[Saved entries]
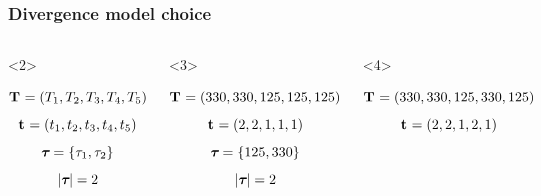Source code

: \begin{frame}
    \frametitle{Divergence model choice}
    \begin{columns}[c]
            \begin{onlyenv}<2>
            \begin{displaybox}[4.5cm]
                {\small
                \[
                    \mathbf{T_{}} = (T_{1},T_{2},T_{3},T_{4},T_{5})
                \]\vspace{0mm}
                }
                \[
                    \mathbf{t_{}} = (t_{1},t_{2},t_{3},t_{4},t_{5})
                \]\vspace{0mm}
                \[
                    \boldsymbol{\tau_{}} = \{\tau_{1},\tau_{2}\}
                \]\vspace{0mm}
                \[
                    \lvert \boldsymbol{\tau_{}} \rvert = 2
                \]\vspace{0mm}
            \end{displaybox}
            \end{onlyenv}
            \begin{onlyenv}<3>
            \begin{displaybox}[4.5cm]
                {\small
                \[
                    \mathbf{T_{}} = (330,330,125,125,125)
                \]\vspace{0mm}
                }
                \[
                    \mathbf{t_{}} = (2,2,1,1,1)
                \]\vspace{0mm}
                \[
                    \boldsymbol{\tau_{}} = \{125,330\}
                \]\vspace{0mm}
                \[
                    \lvert \boldsymbol{\tau_{}} \rvert = 2
                \]\vspace{0mm}
            \end{displaybox}
            \end{onlyenv}
            \begin{onlyenv}<4>
            \begin{displaybox}[4.5cm]
                {\small
                \[
                    \mathbf{T_{}} = (330,330,125,330,125)
                \]\vspace{0mm}
                }
                \[
                    \mathbf{t_{}} = (2,2,1,2,1)
                \]\vspace{0mm}
                \[
\]
\end{displaybox}
\end{onlyenv}
\end{columns}
\end{frame}
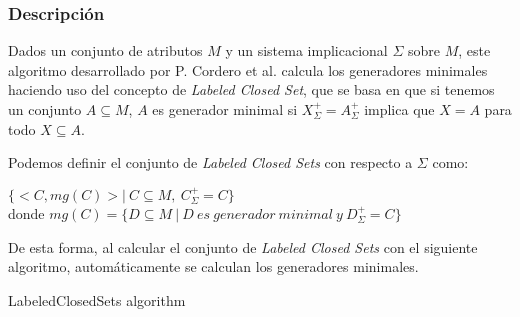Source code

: \subsubsection{Descripci\'on} 

Dados un conjunto de atributos \(M\) y un sistema implicacional \(\Sigma\) sobre \(M\), este algoritmo desarrollado por P. Cordero et al. \cite{LCS} calcula los generadores minimales haciendo uso del concepto de \textit{Labeled Closed Set}, que se basa en que si tenemos un conjunto \(A \subseteq M\), \(A\) es generador minimal si \(X^+_{\Sigma} = A^+_{\Sigma}\) implica que \(X = A\) para todo  \(X \subseteq A\). 

Podemos definir el conjunto de \textit{Labeled Closed Sets} con respecto a \(\Sigma\) como:
\begin{center}
    \(\{<C,mg(C)> | \ C \subseteq M, \ C^+_{\Sigma} = C \}\)\\
    donde \(mg(C) = \{D \subseteq M \ | \ D \ es \ generador \ minimal \ y \ D^+_{\Sigma} = C \}\)
\end{center}

De esta forma, al calcular el conjunto de \textit{Labeled Closed Sets} con el siguiente algoritmo, autom\'aticamente se calculan los generadores minimales.\\

\IncMargin{1em}
\begin{algorithm}[H]
    \SetAlgoLined
    \DontPrintSemicolon
    \caption{LabeledClosedSets algorithm}\label{alg:3}
\end{algorithm}\DecMargin{1em}
\newpage

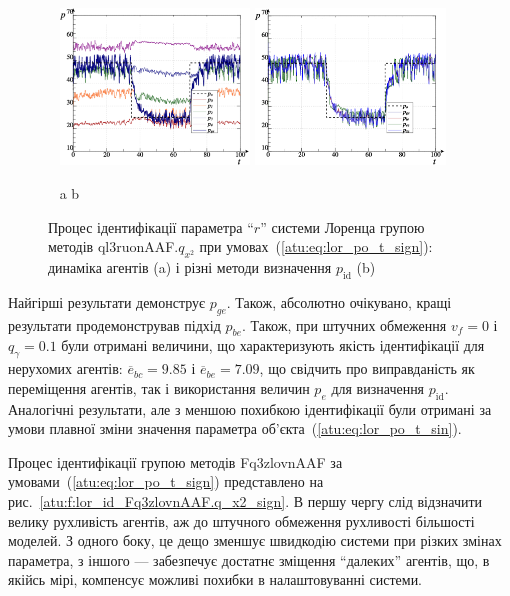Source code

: \documentclass[a4paper,13pt]{atuaref}
\begin{document}
\begin{figure}[ht!]
  \centerline{
    ~ \hfill
    \includegraphics[width=0.45\textwidth]{p5/p/cha/lor/ql3ruonAAF/lor_ql3ruonAAF_qy2-p_t_pi_sign_xl.png}
    \hfill
    \includegraphics[width=0.45\textwidth]{p5/p/cha/lor/ql3ruonAAF/lor_ql3ruonAAF_qy2-p_t_pz_sign_xl.png}
    \hfill ~
  }
  \vspace{-1.5ex}
  \begin{center}
    ~ \hfill a \hfill\hfill b  \hfill ~
  \end{center}
  \vspace{-2.5ex}
  \caption{Процес ідентифікації параметра ``$r$'' системи Лоренца групою методів ql3ruonAAF.$q_{x^2}$ при умовах~(\ref{atu:eq:lor_po_t_sign}):
  динаміка агентів (a) і різні методи визначення $p_\mathrm{id}$ (b)}
  \label{atu:f:lor_id_ql3ruonAAF.q_x2_sign}
\end{figure}

Найгірші результати демонструє $p_{ge}$. Також, абсолютно очікувано, кращі
результати продемонстрував підхід $ p_{be}$. Також, при штучних обмеження
$v_f = 0$ і $q_\gamma = 0.1$ були отримані величини, що характеризують
якість ідентифікації для нерухомих агентів:
$\overline{e}_{bc} = 9.85$ і
$\overline{e}_{be} = 7.09$, що свідчить про виправданість як переміщення
агентів, так і використання величин $p_e$ для визначення $p_\mathrm{id}$.
Аналогічні результати, але з меншою похибкою ідентифікації були отримані за
умови плавної зміни значення параметра об'єкта~(\ref{atu:eq:lor_po_t_sin}).

Процес ідентифікації групою методів Fq3zlovnAAF за умовами~(\ref{atu:eq:lor_po_t_sign}) представлено
на рис.~\ref{atu:f:lor_id_Fq3zlovnAAF.q_x2_sign}. В першу чергу слід
відзначити велику рухливість агентів, аж до штучного обмеження рухливості
більшості моделей. З одного боку, це дещо зменшує швидкодію системи при
різких змінах параметра, з іншого --- забезпечує достатнє зміщення ``далеких''
агентів, що, в якійсь мірі, компенсує можливі похибки в налаштовуванні системи.
\end{document}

*Work to be completed*
If a line in the records above has the word "агентів", copy it out.

*Response to the task*
  динаміка агентів (a) і різні методи визначення $p_\mathrm{id}$ (b)}
якість ідентифікації для нерухомих агентів:
агентів, так і використання величин $p_e$ для визначення $p_\mathrm{id}$.
відзначити велику рухливість агентів, аж до штучного обмеження рухливості
агентів, що, в якійсь мірі, компенсує можливі похибки в налаштовуванні системи.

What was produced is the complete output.